_Data provided_:

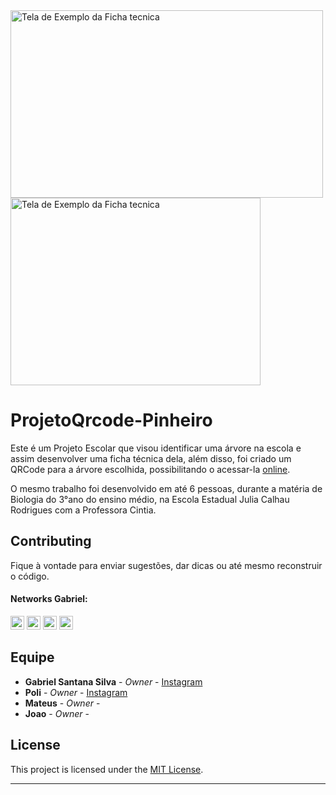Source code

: <a href="https://projeto-qrcode-pinheiro.vercel.app/" target="_blank">
    <img align="center" alt="Tela de Exemplo da Ficha tecnica" src="https://user-images.githubusercontent.com/53992405/172761339-83545922-2013-4270-a65a-208a272896bd.png" height="300" width="500"/>
    <img align="center" alt="Tela de Exemplo da Ficha tecnica" src="https://user-images.githubusercontent.com/53992405/172761071-a7d4cebc-0f8d-4d0b-9738-e19603d07f0b.png" height="300" width="400"/>
</a>

# ProjetoQrcode-Pinheiro

Este é um Projeto Escolar que visou identificar uma árvore na escola e assim desenvolver uma ficha técnica dela, além disso, foi criado um QRCode para a árvore escolhida, possibilitando o acessar-la [online](https://projeto-qrcode-pinheiro.vercel.app/).

O mesmo trabalho foi desenvolvido em até 6 pessoas, durante a matéria de Biologia do 3°ano do ensino médio, na Escola Estadual Julia Calhau Rodrigues com a Professora Cintia.

## Contributing

Fique à vontade para enviar sugestões, dar dicas ou até mesmo reconstruir o código.

#### Networks Gabriel:

[<img alt="GitHub followers Gabriel" src="https://img.shields.io/github/followers/PuniGC?label=Follow&style=social" height="22" title="Follow me"/>][github]
[<img alt="Instagram Gabriel" src="https://img.shields.io/badge/Instagram-E4405F?style=for-the-badge&logo=instagram&logoColor=white&link=instagram.com/gabrielsants_dev/" height="22" />](https://www.instagram.com/gabrielsants_dev/)
[<img alt="Mail to Gabriel" src="https://img.shields.io/badge/-Gmail-c14438?style=flat&logo=Gmail&logoColor=white" height="22" title="gabriel04.ok@gmail.com" />][email]
[<img alt="Linkedin Gabriel" src="https://img.shields.io/badge/-LinkedIn-blue?style=flat-square&logo=Linkedin&logoColor=white&link=https://www.linkedin.com/in/gabriel-santana-silva-1205461a3/" height="22" />][linkedin]

## Equipe

* **Gabriel Santana Silva** - *Owner* - [Instagram][instagram]
* **Poli** - *Owner* - [Instagram](https://www.instagram.com/poli_cotrim/)
* **Mateus** - *Owner* - 
* **Joao** - *Owner* - 

## License

This project is licensed under the [MIT License][license].

---
[github]: https://github.com/PuniGC
[linkedin]: https://www.linkedin.com/in/gabriel-santana-silva-1205461a3/
[instagram]: https://www.instagram.com/gabrielsants_dev/
[email]: mailto:gabriel04.ok@gmail.com
[discord]: https://discords.com/bio/p/punidc
[license]: LICENSE
[pagina]: https://projeto-qrcode-pinheiro.vercel.app/
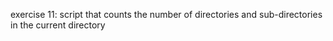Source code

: exercise 11: script that counts the number of directories and sub-directories in the current directory
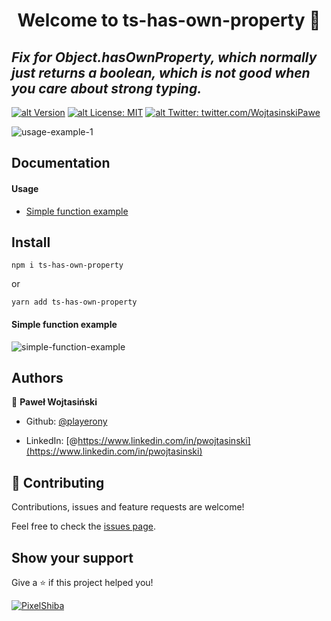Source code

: # <center> Welcome to ts-has-own-property 👋 </center>

## _Fix for Object.hasOwnProperty, which normally just returns a boolean, which is not good when you care about strong typing._

[![alt Version](https://img.shields.io/npm/v/ts-has-own-property?color=blue)](https://www.npmjs.com/package/ts-has-own-property) [![alt License: MIT](https://img.shields.io/badge/License-MIT-yellow.svg)](#)
[![alt Twitter: twitter.com/WojtasinskiPawe](https://img.shields.io/twitter/follow/WojtasinskiPawe.svg?style=social)](https://twitter.com/WojtasinskiPawe)

![usage-example-1](https://i.imgur.com/U8P7rQL.png)

## Documentation

#### Usage

- [Simple function example](#simple-function-example)

## Install

`npm i ts-has-own-property`

or

`yarn add ts-has-own-property`

#### Simple function example

![simple-function-example](https://i.imgur.com/QDADvyl.png)

## Authors

👤 **Paweł Wojtasiński**

- Github: [@playerony](https://github.com/playerony)

- LinkedIn: [@https://www.linkedin.com/in/pwojtasinski](https://www.linkedin.com/in/pwojtasinski)

## [](https://github.com/funtal/has-own-property#-contributing)🤝 Contributing

Contributions, issues and feature requests are welcome!

Feel free to check the [issues page](https://github.com/funtal/has-own-property/issues).

## Show your support

Give a ⭐️ if this project helped you!

[![PixelShiba](https://emoji.gg/assets/emoji/5344-pixelshiba.gif)](https://emoji.gg/emoji/5344-pixelshiba)
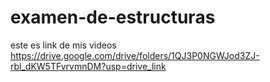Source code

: # examen-de-estructuras 
este es link de mis videos https://drive.google.com/drive/folders/1QJ3P0NGWJod3ZJ-rbl_dKW5TFvrvmnDM?usp=drive_link
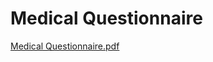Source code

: # Medical Questionnaire

[Medical Questionnaire.pdf](Medical%20Questionnaire%2021069e469148406a864cf97293334e95/Medical_Questionnaire.pdf)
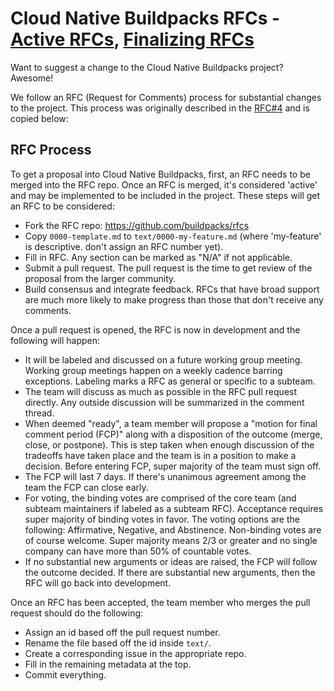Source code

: # Cloud Native Buildpacks RFCs - [Active RFCs](https://github.com/buildpacks/rfcs/pulls?q=is%3Apr+is%3Aopen+archived%3Afalse+-label%3Ahold+draft%3Afalse), [Finalizing RFCs](https://github.com/buildpacks/rfcs/pulls?q=is%3Apr+is%3Aopen+archived%3Afalse+label%3A%22Final+Comment+Period%22+draft%3Afalse+)

Want to suggest a change to the Cloud Native Buildpacks project? Awesome!

We follow an RFC (Request for Comments) process for substantial changes to the project.
This process was originally described in the [RFC#4](./text/0004-rfc-process.md) and is copied below:

## RFC Process

To get a proposal into Cloud Native Buildpacks, first, an RFC needs to be merged into the RFC repo. Once an RFC is merged, it's considered 'active' and may be implemented to be included in the project. These steps will get an RFC to be considered:

- Fork the RFC repo: <https://github.com/buildpacks/rfcs>
- Copy `0000-template.md` to `text/0000-my-feature.md` (where 'my-feature' is descriptive. don't assign an RFC number yet).
- Fill in RFC. Any section can be marked as "N/A" if not applicable.
- Submit a pull request. The pull request is the time to get review of the proposal from the larger community.
- Build consensus and integrate feedback. RFCs that have broad support are much more likely to make progress than those that don't receive any comments.

Once a pull request is opened, the RFC is now in development and the following will happen:

- It will be labeled and discussed on a future working group meeting. Working group meetings happen on a weekly cadence barring exceptions. Labeling marks a RFC as general or specific to a subteam.
- The team will discuss as much as possible in the RFC pull request directly. Any outside discussion will be summarized in the comment thread.
- When deemed "ready", a team member will propose a "motion for final comment period (FCP)" along with a disposition of the outcome (merge, close, or postpone). This is step taken when enough discussion of the tradeoffs have taken place and the team is in a position to make a decision. Before entering FCP, super majority of the team must sign off.
- The FCP will last 7 days. If there's unanimous agreement among the team the FCP can close early.
- For voting, the binding votes are comprised of the core team (and subteam maintainers if labeled as a subteam RFC). Acceptance requires super majority of binding votes in favor. The voting options are the following: Affirmative, Negative, and Abstinence. Non-binding votes are of course welcome. Super majority means 2/3 or greater and no single company can have more than 50% of countable votes.
- If no substantial new arguments or ideas are raised, the FCP will follow the outcome decided. If there are substantial new arguments, then the RFC will go back into development.

Once an RFC has been accepted, the team member who merges the pull request should do the following:

- Assign an id based off the pull request number.
- Rename the file based off the id inside `text/`.
- Create a corresponding issue in the appropriate repo.
- Fill in the remaining metadata at the top.
- Commit everything.
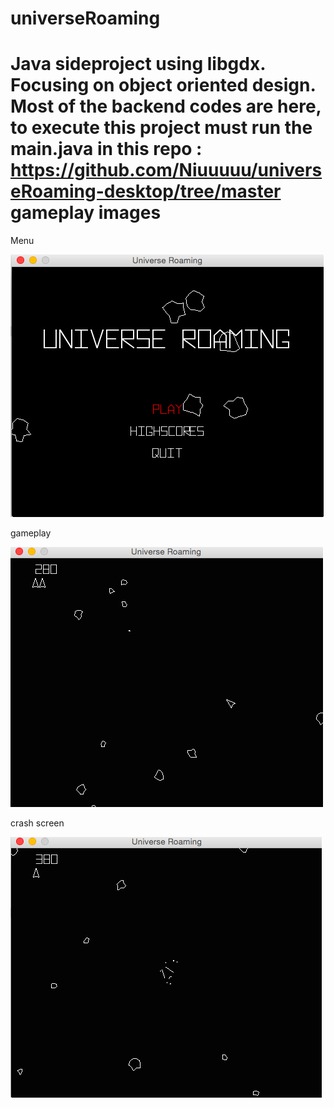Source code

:# universeRoaming
Java sideproject using libgdx.
Focusing on object oriented design.
Most of the backend codes are here, to execute this project must run the main.java in this repo : 
https://github.com/Niuuuuu/universeRoaming-desktop/tree/master
gameplay images 
===================================

Menu

![alt tag](https://raw.githubusercontent.com/Niuuuuu/universeRoaming/master/roam_menu.png)

gameplay

![alt tag](https://raw.githubusercontent.com/Niuuuuu/universeRoaming/master/roam_gameplay.png)

crash screen

![alt tag](https://raw.githubusercontent.com/Niuuuuu/universeRoaming/master/roam_crash.png)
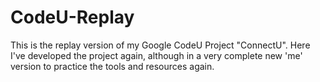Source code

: # CodeU-Replay
This is the replay version of my Google CodeU Project "ConnectU". Here I've developed the project again, although in a very complete new 'me' version to practice the tools and resources again.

_What you are asked to do_: Output each record above word for word, leaving out images.

_Solution_:
Source code

: <a href="https://projeto-qrcode-pinheiro.vercel.app/" target="_blank">
    <img align="center" alt="Tela de Exemplo da Ficha tecnica" src="https://user-images.githubusercontent.com/53992405/172761339-83545922-2013-4270-a65a-208a272896bd.png" height="300" width="500"/>
    <img align="center" alt="Tela de Exemplo da Ficha tecnica" src="https://user-images.githubusercontent.com/53992405/172761071-a7d4cebc-0f8d-4d0b-9738-e19603d07f0b.png" height="300" width="400"/>
</a>

# ProjetoQrcode-Pinheiro

Este é um Projeto Escolar que visou identificar uma árvore na escola e assim desenvolver uma ficha técnica dela, além disso, foi criado um QRCode para a árvore escolhida, possibilitando o acessar-la [online](https://projeto-qrcode-pinheiro.vercel.app/).

O mesmo trabalho foi desenvolvido em até 6 pessoas, durante a matéria de Biologia do 3°ano do ensino médio, na Escola Estadual Julia Calhau Rodrigues com a Professora Cintia.

## Contributing

Fique à vontade para enviar sugestões, dar dicas ou até mesmo reconstruir o código.

#### Networks Gabriel:

[<img alt="GitHub followers Gabriel" src="https://img.shields.io/github/followers/PuniGC?label=Follow&style=social" height="22" title="Follow me"/>][github]
[<img alt="Instagram Gabriel" src="https://img.shields.io/badge/Instagram-E4405F?style=for-the-badge&logo=instagram&logoColor=white&link=instagram.com/gabrielsants_dev/" height="22" />](https://www.instagram.com/gabrielsants_dev/)
[<img alt="Mail to Gabriel" src="https://img.shields.io/badge/-Gmail-c14438?style=flat&logo=Gmail&logoColor=white" height="22" title="gabriel04.ok@gmail.com" />][email]
[<img alt="Linkedin Gabriel" src="https://img.shields.io/badge/-LinkedIn-blue?style=flat-square&logo=Linkedin&logoColor=white&link=https://www.linkedin.com/in/gabriel-santana-silva-1205461a3/" height="22" />][linkedin]

## Equipe

* **Gabriel Santana Silva** - *Owner* - [Instagram][instagram]
* **Poli** - *Owner* - [Instagram](https://www.instagram.com/poli_cotrim/)
* **Mateus** - *Owner* - 
* **Joao** - *Owner* - 

## License

This project is licensed under the [MIT License][license].

---
[github]: https://github.com/PuniGC
[linkedin]: https://www.linkedin.com/in/gabriel-santana-silva-1205461a3/
[instagram]: https://www.instagram.com/gabrielsants_dev/
[email]: mailto:gabriel04.ok@gmail.com
[discord]: https://discords.com/bio/p/punidc
[license]: LICENSE
[pagina]: https://projeto-qrcode-pinheiro.vercel.app/
Source code

: exercise 11: script that counts the number of directories and sub-directories in the current directory
Source code

: # <center> Welcome to ts-has-own-property 👋 </center>

## _Fix for Object.hasOwnProperty, which normally just returns a boolean, which is not good when you care about strong typing._

[![alt Version](https://img.shields.io/npm/v/ts-has-own-property?color=blue)](https://www.npmjs.com/package/ts-has-own-property) [![alt License: MIT](https://img.shields.io/badge/License-MIT-yellow.svg)](#)
[![alt Twitter: twitter.com/WojtasinskiPawe](https://img.shields.io/twitter/follow/WojtasinskiPawe.svg?style=social)](https://twitter.com/WojtasinskiPawe)

![usage-example-1](https://i.imgur.com/U8P7rQL.png)

## Documentation

#### Usage

- [Simple function example](#simple-function-example)

## Install

`npm i ts-has-own-property`

or

`yarn add ts-has-own-property`

#### Simple function example

![simple-function-example](https://i.imgur.com/QDADvyl.png)

## Authors

👤 **Paweł Wojtasiński**

- Github: [@playerony](https://github.com/playerony)

- LinkedIn: [@https://www.linkedin.com/in/pwojtasinski](https://www.linkedin.com/in/pwojtasinski)

## [](https://github.com/funtal/has-own-property#-contributing)🤝 Contributing

Contributions, issues and feature requests are welcome!

Feel free to check the [issues page](https://github.com/funtal/has-own-property/issues).

## Show your support

Give a ⭐️ if this project helped you!

[![PixelShiba](https://emoji.gg/assets/emoji/5344-pixelshiba.gif)](https://emoji.gg/emoji/5344-pixelshiba)
Source code

: # examen-de-estructuras 
este es link de mis videos https://drive.google.com/drive/folders/1QJ3P0NGWJod3ZJ-rbl_dKW5TFvrvmnDM?usp=drive_link
Source code

: # Medical Questionnaire

[Medical Questionnaire.pdf](Medical%20Questionnaire%2021069e469148406a864cf97293334e95/Medical_Questionnaire.pdf)
Source code

: # Cloud Native Buildpacks RFCs - [Active RFCs](https://github.com/buildpacks/rfcs/pulls?q=is%3Apr+is%3Aopen+archived%3Afalse+-label%3Ahold+draft%3Afalse), [Finalizing RFCs](https://github.com/buildpacks/rfcs/pulls?q=is%3Apr+is%3Aopen+archived%3Afalse+label%3A%22Final+Comment+Period%22+draft%3Afalse+)

Want to suggest a change to the Cloud Native Buildpacks project? Awesome!

We follow an RFC (Request for Comments) process for substantial changes to the project.
This process was originally described in the [RFC#4](./text/0004-rfc-process.md) and is copied below:

## RFC Process

To get a proposal into Cloud Native Buildpacks, first, an RFC needs to be merged into the RFC repo. Once an RFC is merged, it's considered 'active' and may be implemented to be included in the project. These steps will get an RFC to be considered:

- Fork the RFC repo: <https://github.com/buildpacks/rfcs>
- Copy `0000-template.md` to `text/0000-my-feature.md` (where 'my-feature' is descriptive. don't assign an RFC number yet).
- Fill in RFC. Any section can be marked as "N/A" if not applicable.
- Submit a pull request. The pull request is the time to get review of the proposal from the larger community.
- Build consensus and integrate feedback. RFCs that have broad support are much more likely to make progress than those that don't receive any comments.

Once a pull request is opened, the RFC is now in development and the following will happen:

- It will be labeled and discussed on a future working group meeting. Working group meetings happen on a weekly cadence barring exceptions. Labeling marks a RFC as general or specific to a subteam.
- The team will discuss as much as possible in the RFC pull request directly. Any outside discussion will be summarized in the comment thread.
- When deemed "ready", a team member will propose a "motion for final comment period (FCP)" along with a disposition of the outcome (merge, close, or postpone). This is step taken when enough discussion of the tradeoffs have taken place and the team is in a position to make a decision. Before entering FCP, super majority of the team must sign off.
- The FCP will last 7 days. If there's unanimous agreement among the team the FCP can close early.
- For voting, the binding votes are comprised of the core team (and subteam maintainers if labeled as a subteam RFC). Acceptance requires super majority of binding votes in favor. The voting options are the following: Affirmative, Negative, and Abstinence. Non-binding votes are of course welcome. Super majority means 2/3 or greater and no single company can have more than 50% of countable votes.
- If no substantial new arguments or ideas are raised, the FCP will follow the outcome decided. If there are substantial new arguments, then the RFC will go back into development.

Once an RFC has been accepted, the team member who merges the pull request should do the following:

- Assign an id based off the pull request number.
- Rename the file based off the id inside `text/`.
- Create a corresponding issue in the appropriate repo.
- Fill in the remaining metadata at the top.
- Commit everything.
Source code

:# universeRoaming
Java sideproject using libgdx.
Focusing on object oriented design.
Most of the backend codes are here, to execute this project must run the main.java in this repo : 
https://github.com/Niuuuuu/universeRoaming-desktop/tree/master
gameplay images 
===================================

Menu

![alt tag](https://raw.githubusercontent.com/Niuuuuu/universeRoaming/master/roam_menu.png)

gameplay

![alt tag](https://raw.githubusercontent.com/Niuuuuu/universeRoaming/master/roam_gameplay.png)

crash screen

![alt tag](https://raw.githubusercontent.com/Niuuuuu/universeRoaming/master/roam_crash.png)
Source code

: # CodeU-Replay
This is the replay version of my Google CodeU Project "ConnectU". Here I've developed the project again, although in a very complete new 'me' version to practice the tools and resources again.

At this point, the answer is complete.